» Assignment:
In the entries that follow, find the word "values" and report each line it is on.

-=-=-

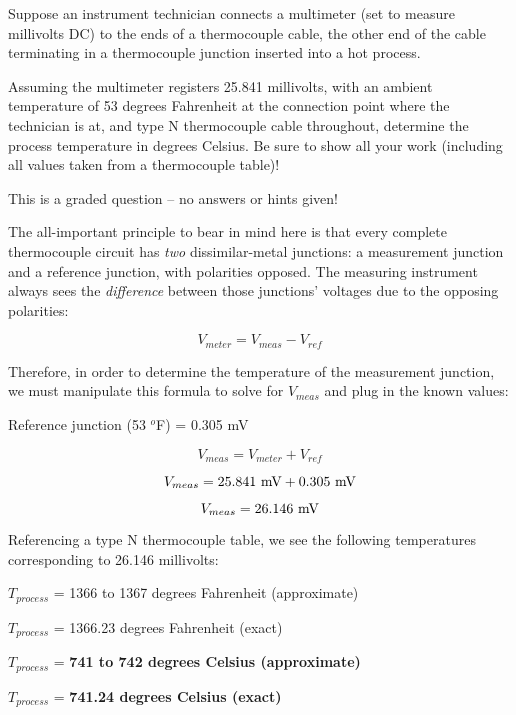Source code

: 

Suppose an instrument technician connects a multimeter (set to measure millivolts DC) to the ends of a thermocouple cable, the other end of the cable terminating in a thermocouple junction inserted into a hot process.

\vskip 10pt

Assuming the multimeter registers 25.841 millivolts, with an ambient temperature of 53 degrees Fahrenheit at the connection point where the technician is at, and type N thermocouple cable throughout, determine the process temperature in degrees Celsius.  Be sure to show all your work (including all values taken from a thermocouple table)!


\vfil 

\eject






This is a graded question -- no answers or hints given!







The all-important principle to bear in mind here is that every complete thermocouple circuit has {\it two} dissimilar-metal junctions: a measurement junction and a reference junction, with polarities opposed.  The measuring instrument always sees the {\it difference} between those junctions' voltages due to the opposing polarities:

$$V_{meter} = V_{meas} - V_{ref}$$

Therefore, in order to determine the temperature of the measurement junction, we must manipulate this formula to solve for $V_{meas}$ and plug in the known values:

\vskip 10pt

Reference junction (53 $^{o}$F) = 0.305 mV

$$V_{meas} = V_{meter} + V_{ref}$$

$$V_{meas} = 25.841 \hbox{ mV} + 0.305 \hbox{ mV}$$

$$V_{meas} = 26.146 \hbox{ mV}$$

Referencing a type N thermocouple table, we see the following temperatures corresponding to 26.146 millivolts:

\vskip 10pt

$T_{process}$ = 1366 to 1367 degrees Fahrenheit (approximate)

$T_{process}$ = 1366.23 degrees Fahrenheit (exact)

\vskip 10pt

$T_{process}$ = {\bf 741 to 742 degrees Celsius (approximate)}

$T_{process}$ = {\bf 741.24 degrees Celsius (exact)}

-=-=-

» Response to the exercise:
Assuming the multimeter registers 25.841 millivolts, with an ambient temperature of 53 degrees Fahrenheit at the connection point where the technician is at, and type N thermocouple cable throughout, determine the process temperature in degrees Celsius.  Be sure to show all your work (including all values taken from a thermocouple table)!
Therefore, in order to determine the temperature of the measurement junction, we must manipulate this formula to solve for $V_{meas}$ and plug in the known values:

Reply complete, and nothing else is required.